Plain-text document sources

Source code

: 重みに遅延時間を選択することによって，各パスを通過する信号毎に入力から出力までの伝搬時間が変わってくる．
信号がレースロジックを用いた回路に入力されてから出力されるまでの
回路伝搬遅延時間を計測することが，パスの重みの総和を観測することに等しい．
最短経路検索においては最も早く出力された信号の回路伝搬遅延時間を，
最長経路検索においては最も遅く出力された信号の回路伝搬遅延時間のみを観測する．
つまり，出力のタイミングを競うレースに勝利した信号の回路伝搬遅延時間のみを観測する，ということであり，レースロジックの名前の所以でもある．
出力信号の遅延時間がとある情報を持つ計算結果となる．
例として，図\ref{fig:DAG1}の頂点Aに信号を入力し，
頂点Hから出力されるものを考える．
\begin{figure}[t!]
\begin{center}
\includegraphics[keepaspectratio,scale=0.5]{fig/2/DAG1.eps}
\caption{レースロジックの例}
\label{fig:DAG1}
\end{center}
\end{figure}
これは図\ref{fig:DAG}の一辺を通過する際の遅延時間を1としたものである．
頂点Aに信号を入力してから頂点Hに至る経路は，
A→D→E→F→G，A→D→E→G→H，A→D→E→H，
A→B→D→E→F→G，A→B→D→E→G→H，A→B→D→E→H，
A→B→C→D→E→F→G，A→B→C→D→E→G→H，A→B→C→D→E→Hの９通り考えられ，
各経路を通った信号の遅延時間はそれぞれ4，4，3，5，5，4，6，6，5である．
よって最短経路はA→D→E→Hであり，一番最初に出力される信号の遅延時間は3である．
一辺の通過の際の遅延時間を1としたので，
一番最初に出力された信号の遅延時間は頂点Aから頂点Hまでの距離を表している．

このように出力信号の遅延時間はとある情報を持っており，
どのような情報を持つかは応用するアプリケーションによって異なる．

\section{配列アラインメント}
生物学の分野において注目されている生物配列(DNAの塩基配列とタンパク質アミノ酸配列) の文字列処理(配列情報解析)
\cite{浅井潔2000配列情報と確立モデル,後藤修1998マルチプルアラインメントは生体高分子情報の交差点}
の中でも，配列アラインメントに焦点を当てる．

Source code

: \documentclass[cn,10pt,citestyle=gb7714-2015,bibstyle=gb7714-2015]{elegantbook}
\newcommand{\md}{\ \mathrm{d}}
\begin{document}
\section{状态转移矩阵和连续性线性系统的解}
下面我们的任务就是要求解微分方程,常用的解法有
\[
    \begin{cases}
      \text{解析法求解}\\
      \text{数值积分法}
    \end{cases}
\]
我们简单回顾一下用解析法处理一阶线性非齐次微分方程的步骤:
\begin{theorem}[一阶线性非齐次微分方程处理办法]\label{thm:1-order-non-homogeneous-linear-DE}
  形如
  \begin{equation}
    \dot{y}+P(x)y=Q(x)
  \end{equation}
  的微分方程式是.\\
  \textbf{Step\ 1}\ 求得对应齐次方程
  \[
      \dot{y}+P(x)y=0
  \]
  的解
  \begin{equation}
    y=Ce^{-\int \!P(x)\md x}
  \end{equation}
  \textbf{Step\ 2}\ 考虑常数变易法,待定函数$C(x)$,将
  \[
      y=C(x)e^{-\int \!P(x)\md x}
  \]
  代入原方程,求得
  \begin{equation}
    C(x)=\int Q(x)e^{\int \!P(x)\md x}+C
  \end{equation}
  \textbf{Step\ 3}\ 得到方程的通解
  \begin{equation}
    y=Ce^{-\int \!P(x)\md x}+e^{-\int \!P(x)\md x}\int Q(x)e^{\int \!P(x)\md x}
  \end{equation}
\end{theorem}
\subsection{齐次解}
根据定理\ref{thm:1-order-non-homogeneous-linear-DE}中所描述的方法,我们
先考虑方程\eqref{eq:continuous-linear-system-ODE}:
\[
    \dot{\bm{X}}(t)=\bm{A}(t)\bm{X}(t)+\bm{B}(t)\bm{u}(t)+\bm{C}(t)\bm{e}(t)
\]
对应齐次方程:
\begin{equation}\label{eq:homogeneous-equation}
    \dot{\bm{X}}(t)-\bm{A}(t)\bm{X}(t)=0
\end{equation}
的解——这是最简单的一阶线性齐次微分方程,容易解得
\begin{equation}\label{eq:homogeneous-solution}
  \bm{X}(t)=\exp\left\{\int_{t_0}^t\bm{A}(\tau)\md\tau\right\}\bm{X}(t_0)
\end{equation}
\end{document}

▸ EXERCISE AIM
Count the lines of the entries above that contain the word "Step" and give only the number.

▸ EXERCISE OUTPUT
3